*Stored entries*
Start of Block

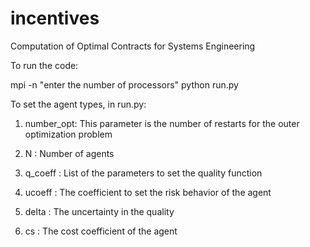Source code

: # incentives
Computation of Optimal Contracts for Systems Engineering

To run the code:

mpi -n "enter the number of processors" python run.py


To set the agent types, in run.py:

1) number_opt: This parameter is the number of restarts for the outer optimization problem

2) N         : Number of agents

3) q_coeff   : List of the parameters to set the quality function

4) ucoeff    : The coefficient to set the risk behavior of the agent

5) delta     : The uncertainty in the quality

6) cs        : The cost coefficient of the agent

End of Block

*ACTION ITEM*
The copy should match each line above exactly and contain no images.

*ANSWER SPACE*
Source code

: # incentives
Computation of Optimal Contracts for Systems Engineering

To run the code:

mpi -n "enter the number of processors" python run.py


To set the agent types, in run.py:

1) number_opt: This parameter is the number of restarts for the outer optimization problem

2) N         : Number of agents

3) q_coeff   : List of the parameters to set the quality function

4) ucoeff    : The coefficient to set the risk behavior of the agent

5) delta     : The uncertainty in the quality

6) cs        : The cost coefficient of the agent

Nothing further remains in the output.